おそらく敵の城に乗り込む騎士のような気持ちなのだろう。
門をくぐり抜けるとエルフがわんさかいた。
俺は角を隠していたから、人間に見えるのだろう。
薄汚い人間が。
蔑む視線がそう言っている。
「早く買って帰りましょう」
ロンがそういうので武具専門店に来た。
店主はエルフで俺たちが店に入るなり目を細めた。
「お前らに売るものはなにもないよ」
「少しでいいので売ってください」
ロンが言う。
「だめだね。ほら帰った帰った」
店をいくつか回ったがすべて同じような反応だった。
俺がエルフの姿になっても良かったのだが、エルフの姿になろうとすると俺の中の老騎士セドリックが断固反対してくる。
結局盾の一つも買えずじまいだ。
「まあいいだろ。人間だし買えないのは仕方ない。初めての街だ。色々見ていこうぜ」
サーニャはそう言ってキョロキョロしている。
「……」
マリサは何も喋らない。
ん?
何やらうまそうな匂いがする。
匂いにつられて歩いていくと、レストランと書かれた店の前についた。
「食い物屋か。そういえば腹減ったな」
サーニャがそういった。
なるほど。
エルフの舌を満足させる食い物というものを食べてみたい。
「入るぞ」
「お、旦那、いいっすね」
「ちょっと! デウス様、サーニャさん! だめですって。
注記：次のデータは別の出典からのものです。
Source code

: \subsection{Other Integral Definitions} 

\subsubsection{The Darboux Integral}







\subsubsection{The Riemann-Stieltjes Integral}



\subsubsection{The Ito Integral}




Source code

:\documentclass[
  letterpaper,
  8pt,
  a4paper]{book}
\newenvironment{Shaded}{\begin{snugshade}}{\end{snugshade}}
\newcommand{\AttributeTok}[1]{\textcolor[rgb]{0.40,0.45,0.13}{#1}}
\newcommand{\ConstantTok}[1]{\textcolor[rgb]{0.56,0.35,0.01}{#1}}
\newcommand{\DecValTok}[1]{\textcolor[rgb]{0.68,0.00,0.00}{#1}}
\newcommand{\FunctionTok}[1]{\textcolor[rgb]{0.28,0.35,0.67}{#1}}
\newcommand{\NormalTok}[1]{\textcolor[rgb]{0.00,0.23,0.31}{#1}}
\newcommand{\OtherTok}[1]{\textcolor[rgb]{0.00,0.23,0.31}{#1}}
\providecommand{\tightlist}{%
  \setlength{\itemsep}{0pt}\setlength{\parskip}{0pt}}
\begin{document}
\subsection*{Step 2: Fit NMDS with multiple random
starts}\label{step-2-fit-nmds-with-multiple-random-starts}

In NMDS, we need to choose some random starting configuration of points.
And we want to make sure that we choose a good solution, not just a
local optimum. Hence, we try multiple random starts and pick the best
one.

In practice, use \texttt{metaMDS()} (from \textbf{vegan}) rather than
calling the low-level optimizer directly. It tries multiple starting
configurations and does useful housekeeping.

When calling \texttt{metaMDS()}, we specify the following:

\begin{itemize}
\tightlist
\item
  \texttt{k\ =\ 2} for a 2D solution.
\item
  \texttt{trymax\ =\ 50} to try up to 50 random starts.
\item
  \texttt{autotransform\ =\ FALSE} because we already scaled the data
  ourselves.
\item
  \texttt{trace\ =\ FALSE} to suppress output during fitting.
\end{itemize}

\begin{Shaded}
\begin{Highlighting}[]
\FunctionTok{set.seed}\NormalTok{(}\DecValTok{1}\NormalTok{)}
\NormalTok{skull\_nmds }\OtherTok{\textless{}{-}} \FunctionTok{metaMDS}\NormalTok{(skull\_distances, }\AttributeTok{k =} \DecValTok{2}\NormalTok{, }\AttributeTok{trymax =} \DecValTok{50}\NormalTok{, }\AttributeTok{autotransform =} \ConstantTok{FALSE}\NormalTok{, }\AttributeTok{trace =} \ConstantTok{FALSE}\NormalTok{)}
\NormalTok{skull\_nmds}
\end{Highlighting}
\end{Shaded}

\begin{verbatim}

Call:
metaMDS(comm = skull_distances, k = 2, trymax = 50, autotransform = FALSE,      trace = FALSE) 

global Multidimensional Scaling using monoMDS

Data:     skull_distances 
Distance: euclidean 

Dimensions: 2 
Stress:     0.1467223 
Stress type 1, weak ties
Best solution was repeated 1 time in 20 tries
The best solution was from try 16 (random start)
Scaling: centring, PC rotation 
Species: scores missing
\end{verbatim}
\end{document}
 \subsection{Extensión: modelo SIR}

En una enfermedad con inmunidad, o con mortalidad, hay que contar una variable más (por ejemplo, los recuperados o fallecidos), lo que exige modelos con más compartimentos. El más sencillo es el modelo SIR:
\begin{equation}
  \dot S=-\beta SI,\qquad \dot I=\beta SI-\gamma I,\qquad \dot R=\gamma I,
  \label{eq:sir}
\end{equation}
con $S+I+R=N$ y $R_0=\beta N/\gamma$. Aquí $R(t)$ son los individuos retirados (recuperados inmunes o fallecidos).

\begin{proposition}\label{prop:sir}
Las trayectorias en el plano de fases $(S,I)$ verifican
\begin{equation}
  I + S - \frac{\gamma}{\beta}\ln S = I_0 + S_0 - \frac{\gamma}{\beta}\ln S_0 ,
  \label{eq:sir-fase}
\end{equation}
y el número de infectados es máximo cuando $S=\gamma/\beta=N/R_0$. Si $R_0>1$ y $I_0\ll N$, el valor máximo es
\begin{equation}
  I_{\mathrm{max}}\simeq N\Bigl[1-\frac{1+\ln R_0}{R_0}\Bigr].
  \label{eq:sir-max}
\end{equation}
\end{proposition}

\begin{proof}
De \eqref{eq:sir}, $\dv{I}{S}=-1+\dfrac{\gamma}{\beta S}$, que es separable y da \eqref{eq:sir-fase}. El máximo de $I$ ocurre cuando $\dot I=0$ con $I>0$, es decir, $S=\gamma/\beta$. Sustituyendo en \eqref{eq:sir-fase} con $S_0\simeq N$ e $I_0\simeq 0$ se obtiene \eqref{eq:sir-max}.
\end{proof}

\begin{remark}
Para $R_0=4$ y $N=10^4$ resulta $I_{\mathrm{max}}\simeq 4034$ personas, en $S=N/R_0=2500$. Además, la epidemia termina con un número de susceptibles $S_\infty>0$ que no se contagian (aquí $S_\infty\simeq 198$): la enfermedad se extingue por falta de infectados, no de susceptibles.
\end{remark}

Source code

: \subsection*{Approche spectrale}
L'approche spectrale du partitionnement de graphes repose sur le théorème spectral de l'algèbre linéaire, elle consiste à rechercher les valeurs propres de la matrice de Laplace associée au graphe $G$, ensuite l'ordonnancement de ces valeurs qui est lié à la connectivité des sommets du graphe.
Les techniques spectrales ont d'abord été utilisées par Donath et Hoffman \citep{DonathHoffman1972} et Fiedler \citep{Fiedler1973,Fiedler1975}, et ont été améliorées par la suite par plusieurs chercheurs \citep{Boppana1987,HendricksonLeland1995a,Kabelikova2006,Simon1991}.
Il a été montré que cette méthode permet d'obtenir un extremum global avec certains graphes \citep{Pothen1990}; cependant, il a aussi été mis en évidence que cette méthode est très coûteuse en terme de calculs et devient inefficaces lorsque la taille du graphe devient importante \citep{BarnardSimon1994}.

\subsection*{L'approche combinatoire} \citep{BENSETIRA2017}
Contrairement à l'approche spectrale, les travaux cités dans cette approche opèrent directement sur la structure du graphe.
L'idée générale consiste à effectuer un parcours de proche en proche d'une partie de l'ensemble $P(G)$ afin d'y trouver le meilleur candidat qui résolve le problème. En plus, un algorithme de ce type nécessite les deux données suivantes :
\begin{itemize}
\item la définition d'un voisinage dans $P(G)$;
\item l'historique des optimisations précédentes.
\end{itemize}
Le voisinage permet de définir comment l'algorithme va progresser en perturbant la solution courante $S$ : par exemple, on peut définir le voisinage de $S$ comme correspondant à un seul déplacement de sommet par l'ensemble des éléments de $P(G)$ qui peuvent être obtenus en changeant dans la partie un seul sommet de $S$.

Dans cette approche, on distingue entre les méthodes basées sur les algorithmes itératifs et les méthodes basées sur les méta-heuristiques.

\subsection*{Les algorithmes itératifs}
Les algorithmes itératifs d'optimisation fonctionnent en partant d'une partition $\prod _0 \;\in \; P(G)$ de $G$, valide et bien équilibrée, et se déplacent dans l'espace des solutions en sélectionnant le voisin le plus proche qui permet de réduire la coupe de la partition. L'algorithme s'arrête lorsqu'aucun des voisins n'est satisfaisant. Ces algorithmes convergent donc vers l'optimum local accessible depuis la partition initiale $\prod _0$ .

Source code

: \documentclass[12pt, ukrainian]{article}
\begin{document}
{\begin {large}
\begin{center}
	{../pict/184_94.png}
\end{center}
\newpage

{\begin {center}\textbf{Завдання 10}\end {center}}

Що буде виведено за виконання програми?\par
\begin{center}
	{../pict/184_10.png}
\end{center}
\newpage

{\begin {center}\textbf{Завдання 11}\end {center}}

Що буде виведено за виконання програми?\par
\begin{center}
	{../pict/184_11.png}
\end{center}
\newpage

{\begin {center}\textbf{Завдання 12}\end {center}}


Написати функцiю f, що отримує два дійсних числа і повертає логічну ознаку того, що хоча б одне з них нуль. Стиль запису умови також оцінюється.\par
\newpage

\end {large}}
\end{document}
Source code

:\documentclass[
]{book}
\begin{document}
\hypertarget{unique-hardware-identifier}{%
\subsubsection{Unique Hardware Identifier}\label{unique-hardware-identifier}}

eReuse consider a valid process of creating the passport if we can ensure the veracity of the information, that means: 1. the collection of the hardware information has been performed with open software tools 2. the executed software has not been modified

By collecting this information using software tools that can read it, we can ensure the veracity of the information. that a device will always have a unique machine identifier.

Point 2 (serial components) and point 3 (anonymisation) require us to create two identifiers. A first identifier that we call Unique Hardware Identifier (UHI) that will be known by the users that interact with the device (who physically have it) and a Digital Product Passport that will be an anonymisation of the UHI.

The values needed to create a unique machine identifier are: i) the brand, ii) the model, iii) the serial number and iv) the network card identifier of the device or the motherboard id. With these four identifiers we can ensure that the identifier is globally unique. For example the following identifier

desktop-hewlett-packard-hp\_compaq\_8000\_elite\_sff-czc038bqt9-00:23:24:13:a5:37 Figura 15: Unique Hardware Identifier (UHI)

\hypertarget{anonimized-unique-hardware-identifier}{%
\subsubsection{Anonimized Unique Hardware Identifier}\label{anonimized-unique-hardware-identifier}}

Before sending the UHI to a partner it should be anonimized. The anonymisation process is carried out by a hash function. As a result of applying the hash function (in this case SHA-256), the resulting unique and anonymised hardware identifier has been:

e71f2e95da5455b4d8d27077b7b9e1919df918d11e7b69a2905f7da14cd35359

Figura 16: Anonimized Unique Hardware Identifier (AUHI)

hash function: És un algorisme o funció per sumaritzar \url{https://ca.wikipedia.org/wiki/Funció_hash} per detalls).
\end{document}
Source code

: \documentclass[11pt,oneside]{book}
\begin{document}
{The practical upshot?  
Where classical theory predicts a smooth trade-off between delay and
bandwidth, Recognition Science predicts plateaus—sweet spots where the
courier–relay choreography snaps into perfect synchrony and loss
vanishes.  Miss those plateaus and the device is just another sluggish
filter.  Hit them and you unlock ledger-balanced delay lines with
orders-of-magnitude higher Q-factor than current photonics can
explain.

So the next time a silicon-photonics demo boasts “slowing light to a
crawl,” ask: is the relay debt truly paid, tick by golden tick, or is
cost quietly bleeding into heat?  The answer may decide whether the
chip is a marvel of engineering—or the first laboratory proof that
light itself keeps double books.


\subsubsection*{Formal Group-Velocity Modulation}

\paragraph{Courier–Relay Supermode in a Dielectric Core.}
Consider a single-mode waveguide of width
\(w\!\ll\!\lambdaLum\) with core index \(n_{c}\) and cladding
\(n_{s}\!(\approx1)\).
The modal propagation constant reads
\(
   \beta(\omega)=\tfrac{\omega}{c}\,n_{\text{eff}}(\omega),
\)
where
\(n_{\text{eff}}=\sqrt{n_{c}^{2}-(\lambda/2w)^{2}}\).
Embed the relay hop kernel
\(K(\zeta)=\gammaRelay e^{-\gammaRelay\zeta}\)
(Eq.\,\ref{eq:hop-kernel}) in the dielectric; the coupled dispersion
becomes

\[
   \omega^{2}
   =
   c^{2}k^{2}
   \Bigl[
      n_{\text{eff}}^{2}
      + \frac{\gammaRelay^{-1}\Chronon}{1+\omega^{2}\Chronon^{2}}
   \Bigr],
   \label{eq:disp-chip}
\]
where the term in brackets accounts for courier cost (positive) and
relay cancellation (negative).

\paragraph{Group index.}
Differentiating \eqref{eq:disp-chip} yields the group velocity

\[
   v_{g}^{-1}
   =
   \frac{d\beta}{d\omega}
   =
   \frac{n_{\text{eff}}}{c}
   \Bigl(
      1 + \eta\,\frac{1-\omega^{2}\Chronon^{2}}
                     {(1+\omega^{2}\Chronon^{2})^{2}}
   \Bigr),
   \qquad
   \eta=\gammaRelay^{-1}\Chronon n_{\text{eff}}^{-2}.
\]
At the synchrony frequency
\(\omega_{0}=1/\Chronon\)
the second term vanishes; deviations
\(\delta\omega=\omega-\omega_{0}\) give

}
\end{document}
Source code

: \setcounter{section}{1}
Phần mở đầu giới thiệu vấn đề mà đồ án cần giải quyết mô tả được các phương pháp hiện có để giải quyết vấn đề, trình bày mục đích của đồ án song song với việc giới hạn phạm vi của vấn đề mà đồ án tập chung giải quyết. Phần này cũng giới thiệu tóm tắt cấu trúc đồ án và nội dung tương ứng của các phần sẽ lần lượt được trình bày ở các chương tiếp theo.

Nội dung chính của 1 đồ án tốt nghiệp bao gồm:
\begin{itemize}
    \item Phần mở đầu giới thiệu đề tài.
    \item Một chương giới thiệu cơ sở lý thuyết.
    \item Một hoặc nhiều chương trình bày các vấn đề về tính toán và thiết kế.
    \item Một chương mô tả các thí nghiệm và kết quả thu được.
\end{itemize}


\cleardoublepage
俺たちは武器を買いに来たんですよ」
「おなかすいた」
マリサまでそう言ったので、ロンは仕方なく俺たちについてきた。
店はほどほどに混んではいたが座れないわけではない。
俺たちは席の一つについた。
店の娘は人間で、信じられないといった顔で俺たちの席に慌てて来た。
「お客様この席はちょっと」
「なにか問題でもあるのか」
俺が尋ねると娘は一瞬口ごもり、
はっと入り口をみた。
「い、いらっしゃいませ」
「おう、今日も来てやったぞ」
彼女の声が震えている。
見ると巨漢のエルフが肩を揺らしながら歩いてくる。
俺たちの席の目の前に立った。
「おい人間ども、ここは俺様たちの席だ。どけ」
俺はメニューをじっと見ていた。
ハンバーグ?
何だそれは、うまいんだろうか。
カレー?
東方の料理と書いてあるな。
「聞いているのか!」
巨漢のエルフが拳でテーブルを叩いたのでメニューが揺れた。
俺は顔を上げて、エルフを見た。
店の娘はすでに後ずさって遠くから俺たちを見ている。
「何だデブ。あたいたちはお前と同じ客だぞ。どこに座ろうがいいだろうが」
サーニャの言葉にエルフは顔を真っ赤にした。
「この、人間風情が!」
剣を抜く。
が、すでにそこに剣はない。
俺の右手に奴の剣が握られている。
「は?」
デブのエルフが呆けているうちに、俺はヤツの指を切り落とした。
「ぎゃあああああああ。俺の指、指がああああああ!!」
デブのエルフはひっくり返って叫んだ。
すると、周りの席のエルフが立ち上がり、俺たちを囲んだ。
全員殺さなければならないのだろうか。
「すまない、ちょっといいかな」
俺たちを囲うエルフの集団をかき分けて人間の男が一人現れた。
身なりがいい。スーツを着ている。
胸にブローチを付けていて、国王の紋章がかたどられている。
老人とまでは行かないが初老の男性だ。
「この場は私に預けてもらえないか」
そう言うとエルフたちはすごすごと自分たちの席へ戻っていった。
人間なのに、なぜかエルフたちは彼の言うことに従っている。
デブのエルフはまだ騒いでいる。
「痛いいい、痛いいいい」
スーツの男はデブのエルフに近づくと言った。
「君、わたしが誰かわかるね? わかるならよくきくんだ。今後一切この店に来るんじゃないよ。横柄だし臭いし迷惑していたんだ。いいね」
デブのエルフは一瞬噛みつこうとしたが、ブローチを見ると小さくうなずき店を出ていった。
スーツの男は立ち上がると、俺達の席についた。
「さて、料理を楽しもうか」
だれだ、こいつは?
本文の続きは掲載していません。